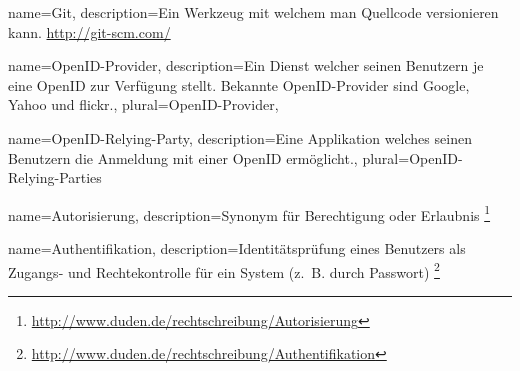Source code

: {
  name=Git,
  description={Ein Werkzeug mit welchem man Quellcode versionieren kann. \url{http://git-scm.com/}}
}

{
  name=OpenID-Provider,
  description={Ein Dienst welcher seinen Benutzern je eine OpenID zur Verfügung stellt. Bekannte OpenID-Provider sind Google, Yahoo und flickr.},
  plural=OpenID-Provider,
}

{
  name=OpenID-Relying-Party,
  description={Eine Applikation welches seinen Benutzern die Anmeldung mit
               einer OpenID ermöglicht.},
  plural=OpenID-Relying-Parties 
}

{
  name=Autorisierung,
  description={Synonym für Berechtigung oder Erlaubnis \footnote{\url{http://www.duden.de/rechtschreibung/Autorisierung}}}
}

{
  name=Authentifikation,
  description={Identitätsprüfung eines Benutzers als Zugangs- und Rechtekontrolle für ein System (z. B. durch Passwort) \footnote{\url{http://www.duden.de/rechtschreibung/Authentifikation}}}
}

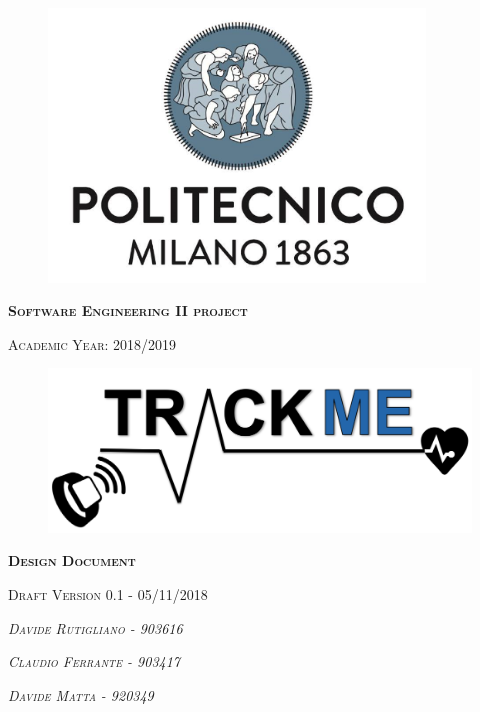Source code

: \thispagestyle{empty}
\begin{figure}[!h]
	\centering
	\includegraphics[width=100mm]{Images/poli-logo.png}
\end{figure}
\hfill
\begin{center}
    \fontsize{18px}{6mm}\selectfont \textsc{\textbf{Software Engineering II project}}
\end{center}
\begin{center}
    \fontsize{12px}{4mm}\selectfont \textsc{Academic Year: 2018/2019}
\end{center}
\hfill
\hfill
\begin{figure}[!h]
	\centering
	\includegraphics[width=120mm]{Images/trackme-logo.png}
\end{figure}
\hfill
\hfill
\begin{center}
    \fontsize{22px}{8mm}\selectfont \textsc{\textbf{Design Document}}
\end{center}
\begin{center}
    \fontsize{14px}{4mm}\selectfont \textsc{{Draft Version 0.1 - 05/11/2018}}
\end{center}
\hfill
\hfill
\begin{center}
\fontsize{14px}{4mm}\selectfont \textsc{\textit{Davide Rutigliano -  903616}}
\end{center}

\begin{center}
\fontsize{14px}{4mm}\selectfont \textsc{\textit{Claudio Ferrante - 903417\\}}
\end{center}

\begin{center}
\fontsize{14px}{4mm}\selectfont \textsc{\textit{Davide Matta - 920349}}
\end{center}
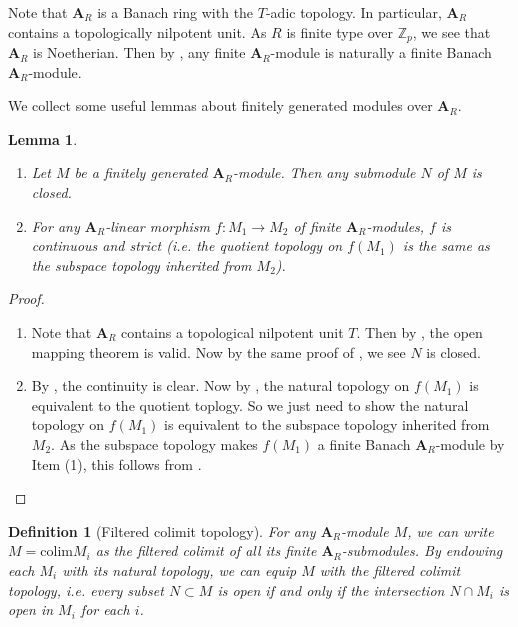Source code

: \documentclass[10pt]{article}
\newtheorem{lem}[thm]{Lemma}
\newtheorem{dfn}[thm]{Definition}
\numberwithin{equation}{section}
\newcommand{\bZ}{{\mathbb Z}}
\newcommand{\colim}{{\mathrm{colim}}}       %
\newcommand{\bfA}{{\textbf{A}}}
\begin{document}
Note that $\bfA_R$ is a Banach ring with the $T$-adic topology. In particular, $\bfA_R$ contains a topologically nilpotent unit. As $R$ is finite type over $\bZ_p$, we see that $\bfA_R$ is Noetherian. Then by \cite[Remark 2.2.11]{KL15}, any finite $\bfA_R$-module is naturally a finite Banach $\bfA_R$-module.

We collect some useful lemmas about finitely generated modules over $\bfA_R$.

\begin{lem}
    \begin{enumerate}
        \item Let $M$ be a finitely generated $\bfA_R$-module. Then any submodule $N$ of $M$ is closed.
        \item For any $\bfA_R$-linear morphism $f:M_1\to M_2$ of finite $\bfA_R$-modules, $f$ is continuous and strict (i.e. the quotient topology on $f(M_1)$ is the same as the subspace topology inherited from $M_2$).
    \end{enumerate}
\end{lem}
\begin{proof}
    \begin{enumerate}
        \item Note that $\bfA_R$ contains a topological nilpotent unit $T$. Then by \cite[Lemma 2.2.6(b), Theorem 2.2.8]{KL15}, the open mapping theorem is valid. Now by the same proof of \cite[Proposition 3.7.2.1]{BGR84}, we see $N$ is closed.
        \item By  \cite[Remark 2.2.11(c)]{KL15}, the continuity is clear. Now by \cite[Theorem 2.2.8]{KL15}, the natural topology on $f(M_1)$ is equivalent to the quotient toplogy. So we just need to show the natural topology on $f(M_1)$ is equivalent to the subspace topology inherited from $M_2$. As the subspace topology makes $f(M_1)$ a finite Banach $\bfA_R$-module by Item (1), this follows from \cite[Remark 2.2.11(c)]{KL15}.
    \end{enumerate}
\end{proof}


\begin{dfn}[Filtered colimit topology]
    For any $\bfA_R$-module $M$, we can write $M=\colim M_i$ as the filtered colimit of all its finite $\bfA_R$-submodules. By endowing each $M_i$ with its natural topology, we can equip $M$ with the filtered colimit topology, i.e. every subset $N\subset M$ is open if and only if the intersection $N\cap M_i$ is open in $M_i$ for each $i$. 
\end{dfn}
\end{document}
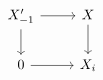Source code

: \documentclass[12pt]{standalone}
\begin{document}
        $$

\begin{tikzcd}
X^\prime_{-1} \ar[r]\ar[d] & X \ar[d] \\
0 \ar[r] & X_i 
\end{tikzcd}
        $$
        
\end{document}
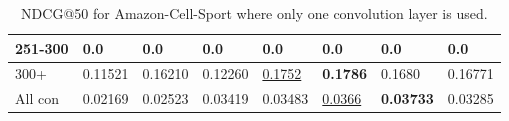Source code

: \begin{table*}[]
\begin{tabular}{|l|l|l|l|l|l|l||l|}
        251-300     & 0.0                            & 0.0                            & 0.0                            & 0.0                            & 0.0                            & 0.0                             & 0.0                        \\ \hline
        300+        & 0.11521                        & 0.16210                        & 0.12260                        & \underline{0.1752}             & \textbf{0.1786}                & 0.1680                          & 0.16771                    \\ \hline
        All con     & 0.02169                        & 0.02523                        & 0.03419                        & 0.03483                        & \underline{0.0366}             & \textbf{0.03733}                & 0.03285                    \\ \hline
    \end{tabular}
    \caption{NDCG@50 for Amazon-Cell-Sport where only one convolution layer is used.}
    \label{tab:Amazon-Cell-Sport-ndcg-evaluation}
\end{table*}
-=-=-=-=-
> **Task goal**
Return the full listing exactly as written, without any of its images.

> **Result of this exercise**
Source code

: {
  name=Git,
  description={Ein Werkzeug mit welchem man Quellcode versionieren kann. \url{http://git-scm.com/}}
}

{
  name=OpenID-Provider,
  description={Ein Dienst welcher seinen Benutzern je eine OpenID zur Verfügung stellt. Bekannte OpenID-Provider sind Google, Yahoo und flickr.},
  plural=OpenID-Provider,
}

{
  name=OpenID-Relying-Party,
  description={Eine Applikation welches seinen Benutzern die Anmeldung mit
               einer OpenID ermöglicht.},
  plural=OpenID-Relying-Parties 
}

{
  name=Autorisierung,
  description={Synonym für Berechtigung oder Erlaubnis \footnote{\url{http://www.duden.de/rechtschreibung/Autorisierung}}}
}

{
  name=Authentifikation,
  description={Identitätsprüfung eines Benutzers als Zugangs- und Rechtekontrolle für ein System (z. B. durch Passwort) \footnote{\url{http://www.duden.de/rechtschreibung/Authentifikation}}}
}

Source code

: \thispagestyle{empty}
\begin{figure}[!h]
	\centering
	\includegraphics[width=100mm]{Images/poli-logo.png}
\end{figure}
\hfill
\begin{center}
    \fontsize{18px}{6mm}\selectfont \textsc{\textbf{Software Engineering II project}}
\end{center}
\begin{center}
    \fontsize{12px}{4mm}\selectfont \textsc{Academic Year: 2018/2019}
\end{center}
\hfill
\hfill
\begin{figure}[!h]
	\centering
	\includegraphics[width=120mm]{Images/trackme-logo.png}
\end{figure}
\hfill
\hfill
\begin{center}
    \fontsize{22px}{8mm}\selectfont \textsc{\textbf{Design Document}}
\end{center}
\begin{center}
    \fontsize{14px}{4mm}\selectfont \textsc{{Draft Version 0.1 - 05/11/2018}}
\end{center}
\hfill
\hfill
\begin{center}
\fontsize{14px}{4mm}\selectfont \textsc{\textit{Davide Rutigliano -  903616}}
\end{center}

\begin{center}
\fontsize{14px}{4mm}\selectfont \textsc{\textit{Claudio Ferrante - 903417\\}}
\end{center}

\begin{center}
\fontsize{14px}{4mm}\selectfont \textsc{\textit{Davide Matta - 920349}}
\end{center}
Source code

: \documentclass[10pt]{article}
\newtheorem{lem}[thm]{Lemma}
\newtheorem{dfn}[thm]{Definition}
\numberwithin{equation}{section}
\newcommand{\bZ}{{\mathbb Z}}
\newcommand{\colim}{{\mathrm{colim}}}       %
\newcommand{\bfA}{{\textbf{A}}}
\begin{document}
Note that $\bfA_R$ is a Banach ring with the $T$-adic topology. In particular, $\bfA_R$ contains a topologically nilpotent unit. As $R$ is finite type over $\bZ_p$, we see that $\bfA_R$ is Noetherian. Then by \cite[Remark 2.2.11]{KL15}, any finite $\bfA_R$-module is naturally a finite Banach $\bfA_R$-module.

We collect some useful lemmas about finitely generated modules over $\bfA_R$.

\begin{lem}
    \begin{enumerate}
        \item Let $M$ be a finitely generated $\bfA_R$-module. Then any submodule $N$ of $M$ is closed.
        \item For any $\bfA_R$-linear morphism $f:M_1\to M_2$ of finite $\bfA_R$-modules, $f$ is continuous and strict (i.e. the quotient topology on $f(M_1)$ is the same as the subspace topology inherited from $M_2$).
    \end{enumerate}
\end{lem}
\begin{proof}
    \begin{enumerate}
        \item Note that $\bfA_R$ contains a topological nilpotent unit $T$. Then by \cite[Lemma 2.2.6(b), Theorem 2.2.8]{KL15}, the open mapping theorem is valid. Now by the same proof of \cite[Proposition 3.7.2.1]{BGR84}, we see $N$ is closed.
        \item By  \cite[Remark 2.2.11(c)]{KL15}, the continuity is clear. Now by \cite[Theorem 2.2.8]{KL15}, the natural topology on $f(M_1)$ is equivalent to the quotient toplogy. So we just need to show the natural topology on $f(M_1)$ is equivalent to the subspace topology inherited from $M_2$. As the subspace topology makes $f(M_1)$ a finite Banach $\bfA_R$-module by Item (1), this follows from \cite[Remark 2.2.11(c)]{KL15}.
    \end{enumerate}
\end{proof}


\begin{dfn}[Filtered colimit topology]
    For any $\bfA_R$-module $M$, we can write $M=\colim M_i$ as the filtered colimit of all its finite $\bfA_R$-submodules. By endowing each $M_i$ with its natural topology, we can equip $M$ with the filtered colimit topology, i.e. every subset $N\subset M$ is open if and only if the intersection $N\cap M_i$ is open in $M_i$ for each $i$. 
\end{dfn}
\end{document}
Source code

: \documentclass[12pt]{standalone}
\begin{document}
        $$

\begin{tikzcd}
X^\prime_{-1} \ar[r]\ar[d] & X \ar[d] \\
0 \ar[r] & X_i 
\end{tikzcd}
        $$
        
\end{document}
Source code

: \begin{table*}[]
\begin{tabular}{|l|l|l|l|l|l|l||l|}
        251-300     & 0.0                            & 0.0                            & 0.0                            & 0.0                            & 0.0                            & 0.0                             & 0.0                        \\ \hline
        300+        & 0.11521                        & 0.16210                        & 0.12260                        & \underline{0.1752}             & \textbf{0.1786}                & 0.1680                          & 0.16771                    \\ \hline
        All con     & 0.02169                        & 0.02523                        & 0.03419                        & 0.03483                        & \underline{0.0366}             & \textbf{0.03733}                & 0.03285                    \\ \hline
    \end{tabular}
    \caption{NDCG@50 for Amazon-Cell-Sport where only one convolution layer is used.}
    \label{tab:Amazon-Cell-Sport-ndcg-evaluation}
\end{table*}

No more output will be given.